Анна стряпает, скребет ложкой по сковороде. Она одета в свою лиловую блузу и белые брюки клеш, городское облачение, и розовый грим закрывает ей лицо, как забрало.

— Я решила, что пока похозяйничаю, — говорит она. — Чтобы вы, дети, могли поспать подольше.

Она, конечно, слышала ночью, как открывались и закрывались двери; она демонстрирует улыбочку, дружественную, заговорщицкую, и я понимаю, что там мелькнуло у нее в голове: она, мол, разок прилегла с Джо, и пожалуйста, благодаря ее стараниям мы с ним помирились. Тоже спасительница мира, всех на это тянет: мужчины спасают мир пушками, женщины телесами, любовь побеждает все, победители любят всех — миражи из слов.

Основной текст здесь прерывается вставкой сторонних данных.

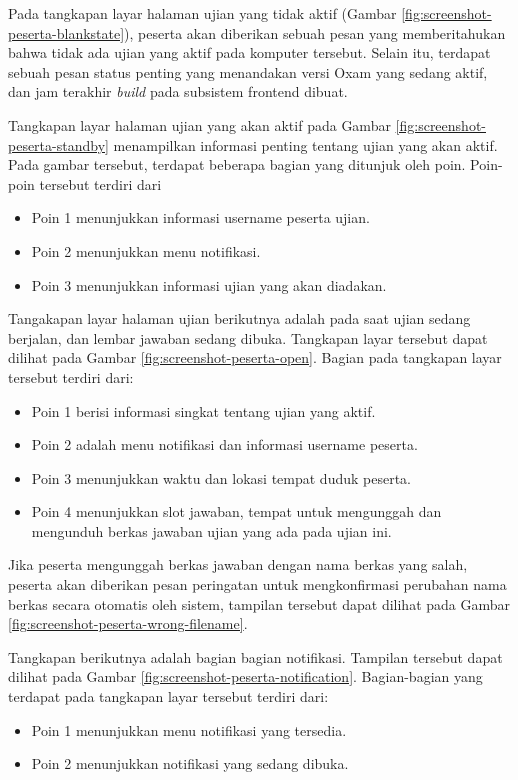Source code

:         Pada tangkapan layar halaman ujian yang tidak aktif (Gambar \ref{fig:screenshot-peserta-blankstate}), 
        peserta akan diberikan sebuah pesan
        yang memberitahukan bahwa tidak ada ujian yang aktif pada komputer tersebut. Selain itu, terdapat
        sebuah pesan status penting yang menandakan versi Oxam yang sedang aktif, dan jam terakhir
        \textit{build} pada subsistem frontend dibuat.
        
        Tangkapan layar halaman ujian yang akan aktif pada Gambar \ref{fig:screenshot-peserta-standby} menampilkan
        informasi penting tentang ujian yang akan aktif. Pada gambar tersebut, terdapat beberapa bagian yang ditunjuk
        oleh poin. Poin-poin tersebut terdiri dari
        \begin{itemize}
            \item Poin 1 menunjukkan informasi username peserta ujian.
            \item Poin 2 menunjukkan menu notifikasi.
            \item Poin 3 menunjukkan informasi ujian yang akan diadakan.
        \end{itemize}
        
        Tangakapan layar halaman ujian berikutnya adalah pada saat ujian sedang berjalan, dan lembar jawaban
        sedang dibuka. Tangkapan layar tersebut dapat dilihat pada Gambar \ref{fig:screenshot-peserta-open}.
        Bagian pada tangkapan layar tersebut terdiri dari:
        \begin{itemize}
            \item Poin 1 berisi informasi singkat tentang ujian yang aktif.
            \item Poin 2 adalah menu notifikasi dan informasi username peserta.
            \item Poin 3 menunjukkan waktu dan lokasi tempat duduk peserta.
            \item Poin 4 menunjukkan slot jawaban, tempat untuk mengunggah dan mengunduh berkas jawaban ujian
                yang ada pada ujian ini.
        \end{itemize}
        
        Jika peserta mengunggah berkas jawaban dengan nama berkas yang salah, peserta akan diberikan pesan peringatan untuk
        mengkonfirmasi perubahan nama berkas secara otomatis oleh sistem, tampilan tersebut dapat dilihat pada
        Gambar \ref{fig:screenshot-peserta-wrong-filename}.
        
        Tangkapan berikutnya adalah bagian bagian notifikasi. Tampilan tersebut dapat dilihat pada Gambar
        \ref{fig:screenshot-peserta-notification}. Bagian-bagian yang terdapat pada tangkapan layar tersebut
        terdiri dari:
        \begin{itemize}
            \item Poin 1 menunjukkan menu notifikasi yang tersedia.
            \item Poin 2 menunjukkan notifikasi yang sedang dibuka.
        \end{itemize}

Она раскладывает по тарелкам завтрак, консервированные бобы, обычная утренняя еда вся кончилась.

— Бобы и свинина — музыкальная пища, чем больше съедим, тем громче посвищем! — декламирует Дэвид и хохочет, точно утка крякает, паясничая с притворным самодовольством.

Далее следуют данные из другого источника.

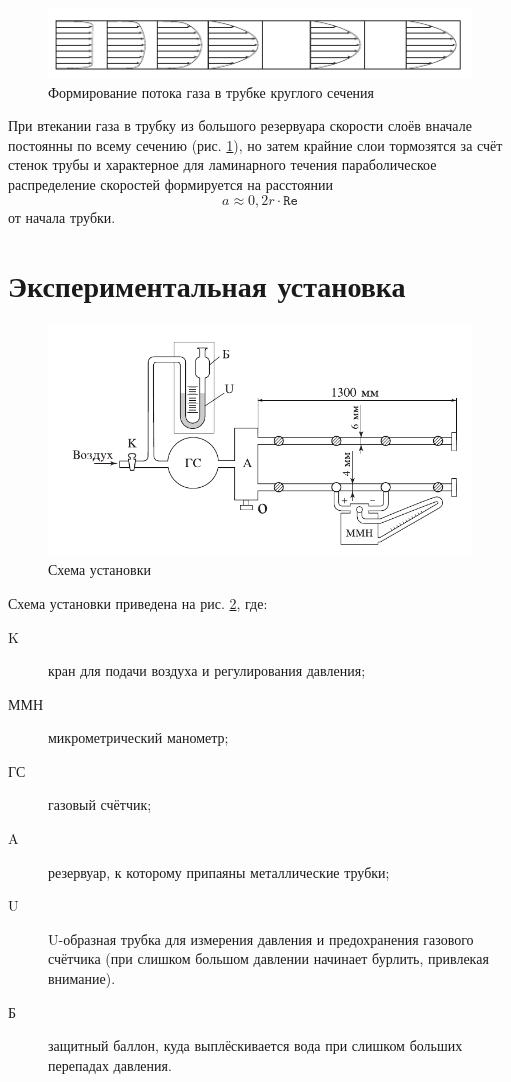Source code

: \documentclass[12pt]{article}
\begin{document}
	\begin{figure}[!h]
	\caption{Формирование потока газа в трубке круглого сечения}
	\label{fig:form_str}
	\begin{center}
	\includegraphics[scale=0.7]{form_str.png}
	\end{center}
	\end{figure}
	
	При втекании газа в трубку из большого резервуара скорости слоёв вначале постоянны по всему сечению (рис. \ref{fig:form_str}), но затем крайние слои тормозятся за счёт стенок трубы и характерное для ламинарного течения параболическое распределение скоростей формируется на расстоянии
	\begin{equation}
	\label{eq:fdist}
	a \approx 0{,}2 r \cdot \texttt{Re}
	\end{equation}
	от начала трубки.
	
	\section*{Экспериментальная установка}
	
	\begin{figure}[!h]
	\caption{Схема установки}
	\label{fig:scheme}
	\begin{center}
	\includegraphics[scale=0.7]{scheme.png}
	\end{center}
	\end{figure}
	
	Схема установки приведена на рис. \ref{fig:scheme}, где:
	\begin{description}
		\item[K] кран для подачи воздуха и регулирования давления;
		\item[ММН] микрометрический манометр;
		\item[ГС] газовый счётчик;
		\item[A] резервуар, к которому припаяны металлические трубки;
		\item[U] U-образная трубка для измерения давления и предохранения газового счётчика (при слишком большом давлении начинает бурлить, привлекая внимание).
		\item[Б] защитный баллон, куда выплёскивается вода при слишком больших перепадах давления.
	\end{description}
	
\end{document}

Анна поддерживает его, подыгрывает — кооперация. Она ударяет его вилкой по пальцам и говорит:

— Безобразник! — Но тут же спохватывается и прячется за трагической маской: — Много времени у тебя займет… ну, все это дело в деревне?

— Не знаю, — отвечаю я. — Навряд ли особенно много.

Мы складываем рюкзаки, и я помогаю снести вещи на берег, мои — тоже: портфель, набитый чужими словами, и холщовый сверток с одеждой, ничего этого мне больше не понадобится. Они сидят на мостках и разговаривают; Анна курит, последняя сигарета из ее запаса.

— Черт, — говорит она, — скорей бы уж добраться до города. Сигарет купить.

Я еще раз подымаюсь по ступенькам в обрыве, хочу посмотреть, не забыли ли они чего-нибудь. Сойки на своем месте, скачут с ветки на ветку, кричат, подают сигналы — общаются; при моем появлении перебираются повыше, они все еще не решили, можно мне доверять или нет. Дом стоит в том же виде, в каком был, когда мы приехали. Появится Эванс, и я захлопну замок.

— Надо поднять из воды лодки, пока он не приехал, — говорю я им, сойдя к мосткам. — Их место в сарае.